68068 as difference of two squares

[Robert Houdart]

Homework Statement

In how many ways can 68068 be written as the difference of two squares?

Homework Equations

The Attempt at a Solution

Let (x+a) * (x+a) -x*x =68068=2*2*7*11*13*17
a (2x+a) =2*2*7*11*13*17
As 2x+a is odd ⇒ a is even
∴a=2b
2b (2x+2b) =2*2*7*11*13*17
b (x+b) =7*11*13*17
x= (7*11*13*17) /b - b
Since 7*11*13*17 has 16 factors ∴ x has 16 different values
However, the book states 8 as the answer.

 

[RUber]

It looks like you need to account for the pairs (x,b) (b,x) , since those would not be distinct differences of squares.

 

[Robert Houdart]

i

It looks like you need to account for the pairs (x,b) (b,x) , since those would not be distinct differences of squares.

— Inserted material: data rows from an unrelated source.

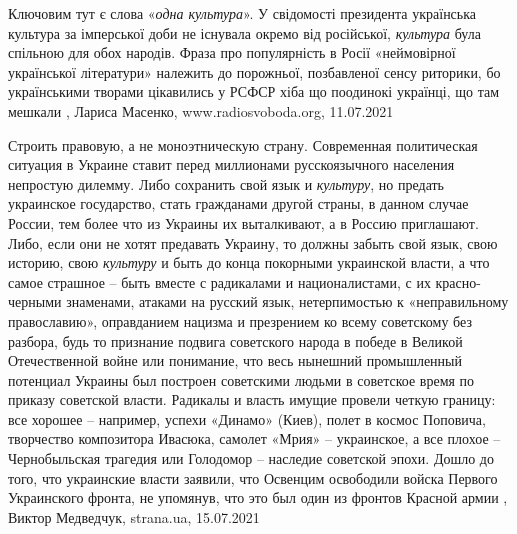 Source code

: Ключовим тут є слова «\emph{одна культура}». У свідомості президента українська
культура за імперської доби не існувала окремо від російської, \emph{культура} була
спільною для обох народів. Фраза про популярність в Росії «неймовірної
української літератури» належить до порожньої, позбавленої сенсу риторики, бо
українськими творами цікавились у РСФСР хіба що поодинокі українці, що там
мешкали
, 
Лариса Масенко, www.radiosvoboda.org, 11.07.2021

Строить правовую, а не моноэтническую страну.  Современная политическая
ситуация в Украине ставит перед миллионами русскоязычного населения непростую
дилемму. Либо сохранить свой язык и \emph{культуру}, но предать украинское
государство, стать гражданами другой страны, в данном случае России, тем более
что из Украины их выталкивают, а в Россию приглашают. Либо, если они не хотят
предавать Украину, то должны забыть свой язык, свою историю, свою \emph{культуру} и
быть до конца покорными украинской власти, а что самое страшное – быть вместе с
радикалами и националистами, с их красно-черными знаменами, атаками на русский
язык, нетерпимостью к «неправильному православию», оправданием нацизма и
презрением ко всему советскому без разбора, будь то признание подвига
советского народа в победе в Великой Отечественной войне или понимание, что
весь нынешний промышленный потенциал Украины был построен советскими людьми в
советское время по приказу советской власти. Радикалы и власть имущие провели
четкую границу: все хорошее – например, успехи «Динамо» (Киев), полет в космос
Поповича, творчество композитора Ивасюка, самолет «Мрия» – украинское, а все
плохое – Чернобыльская трагедия или Голодомор – наследие советской эпохи. Дошло
до того, что украинские власти заявили, что Освенцим освободили войска Первого
Украинского фронта, не упомянув, что это был один из фронтов Красной армии
, 
Виктор Медведчук, strana.ua, 15.07.2021

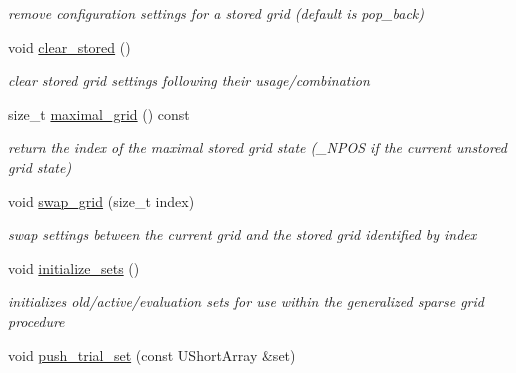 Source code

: \begin{DoxyCompactItemize}
\begin{DoxyCompactList}\small\item\em remove configuration settings for a stored grid (default is pop\+\_\+back) \end{DoxyCompactList}\item 
void \hyperlink{classPecos_1_1CombinedSparseGridDriver_ae4337960917eda26a5672e5c6afbb62a}{clear\+\_\+stored} ()\label{classPecos_1_1CombinedSparseGridDriver_ae4337960917eda26a5672e5c6afbb62a}

\begin{DoxyCompactList}\small\item\em clear stored grid settings following their usage/combination \end{DoxyCompactList}\item 
size\+\_\+t \hyperlink{classPecos_1_1CombinedSparseGridDriver_a6edda8aad31eb8a64e180e6a76a6e0e9}{maximal\+\_\+grid} () const \label{classPecos_1_1CombinedSparseGridDriver_a6edda8aad31eb8a64e180e6a76a6e0e9}

\begin{DoxyCompactList}\small\item\em return the index of the maximal stored grid state (\+\_\+\+N\+P\+OS if the current unstored grid state) \end{DoxyCompactList}\item 
void \hyperlink{classPecos_1_1CombinedSparseGridDriver_ae42d43e21fe55d5b6cca7edf86e54818}{swap\+\_\+grid} (size\+\_\+t index)\label{classPecos_1_1CombinedSparseGridDriver_ae42d43e21fe55d5b6cca7edf86e54818}

\begin{DoxyCompactList}\small\item\em swap settings between the current grid and the stored grid identified by index \end{DoxyCompactList}\item 
void \hyperlink{classPecos_1_1CombinedSparseGridDriver_a059e9e1e03a5cd29771d369b76311261}{initialize\+\_\+sets} ()\label{classPecos_1_1CombinedSparseGridDriver_a059e9e1e03a5cd29771d369b76311261}

\begin{DoxyCompactList}\small\item\em initializes old/active/evaluation sets for use within the generalized sparse grid procedure \end{DoxyCompactList}\item 
void \hyperlink{classPecos_1_1CombinedSparseGridDriver_a99c17efb3a8e873b7708652cc1787370}{push\+\_\+trial\+\_\+set} (const U\+Short\+Array \&set)\label{classPecos_1_1CombinedSparseGridDriver_a99c17efb3a8e873b7708652cc1787370}


\end{DoxyCompactItemize}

I guess you are right. (a, b) and (b, a) are repeated in my solution, taking pair (a,b) and (b,a) as a single pair yields 8 as the answer.

 

[PeroK]

i

I guess you are right. (a, b) and (b, a) are repeated in my solution, taking pair (a,b) and (b,a) as a single pair yields 8 as the answer.

That's not quite the reason. Remember that you had factors b and x+b. That implies a constraint.

 

[Rochette_rocket]

Could you please explain why 2x+a is odd

 

[Mark44]

Could you please explain why 2x+a is odd

If you're talking about these lines in post #1:

a (2x+a) =2*2*7*11*13*17
As 2x+a is odd ⇒ a is even

We have $a(2x + a)$ being equal to an even number.
If a were odd, then 2x + a would also be odd, and we would have an odd integer times another odd integer, which can't possibly multiply to make an even integer.
Therefore, a must be even.
All of this can be proven more rigorously than how I've stated things.